### [Exercise goal]
The lines wanted are those in the data below that include "align".

### [Data]
____________________
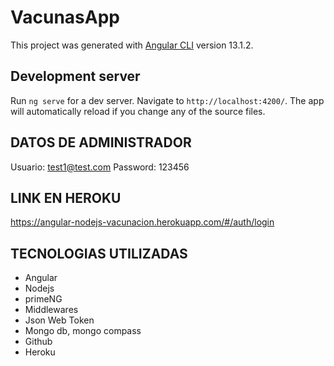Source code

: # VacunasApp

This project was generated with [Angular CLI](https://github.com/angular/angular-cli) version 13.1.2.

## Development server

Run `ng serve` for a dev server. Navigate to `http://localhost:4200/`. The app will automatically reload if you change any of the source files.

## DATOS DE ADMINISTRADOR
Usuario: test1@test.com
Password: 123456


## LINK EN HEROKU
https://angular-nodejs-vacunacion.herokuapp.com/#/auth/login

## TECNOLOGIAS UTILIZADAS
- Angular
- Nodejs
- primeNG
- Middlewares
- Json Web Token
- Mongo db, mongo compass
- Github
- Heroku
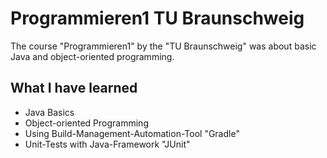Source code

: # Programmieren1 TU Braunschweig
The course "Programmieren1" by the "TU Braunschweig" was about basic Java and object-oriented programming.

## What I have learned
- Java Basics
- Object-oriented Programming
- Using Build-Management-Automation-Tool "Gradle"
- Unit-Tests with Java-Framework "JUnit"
____________________
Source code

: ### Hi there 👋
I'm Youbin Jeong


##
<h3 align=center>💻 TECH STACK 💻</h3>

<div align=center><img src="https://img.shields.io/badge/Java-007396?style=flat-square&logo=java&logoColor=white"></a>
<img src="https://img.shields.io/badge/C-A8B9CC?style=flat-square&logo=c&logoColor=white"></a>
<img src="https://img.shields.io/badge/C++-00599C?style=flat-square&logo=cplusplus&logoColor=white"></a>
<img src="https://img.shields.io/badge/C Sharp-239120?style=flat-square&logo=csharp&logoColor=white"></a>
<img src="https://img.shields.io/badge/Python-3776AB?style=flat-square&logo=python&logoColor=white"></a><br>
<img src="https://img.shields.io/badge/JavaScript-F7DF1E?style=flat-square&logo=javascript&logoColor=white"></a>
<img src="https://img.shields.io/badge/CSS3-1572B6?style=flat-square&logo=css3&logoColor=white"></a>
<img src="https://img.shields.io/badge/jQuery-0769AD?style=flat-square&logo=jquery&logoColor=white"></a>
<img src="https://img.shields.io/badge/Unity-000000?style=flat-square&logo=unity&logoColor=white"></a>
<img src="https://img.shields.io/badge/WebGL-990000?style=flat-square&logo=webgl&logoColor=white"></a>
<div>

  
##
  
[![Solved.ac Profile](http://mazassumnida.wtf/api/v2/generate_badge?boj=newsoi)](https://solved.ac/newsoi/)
____________________
### [Response to the task]
<h3 align=center>💻 TECH STACK 💻</h3>
<div align=center><img src="https://img.shields.io/badge/Java-007396?style=flat-square&logo=java&logoColor=white"></a>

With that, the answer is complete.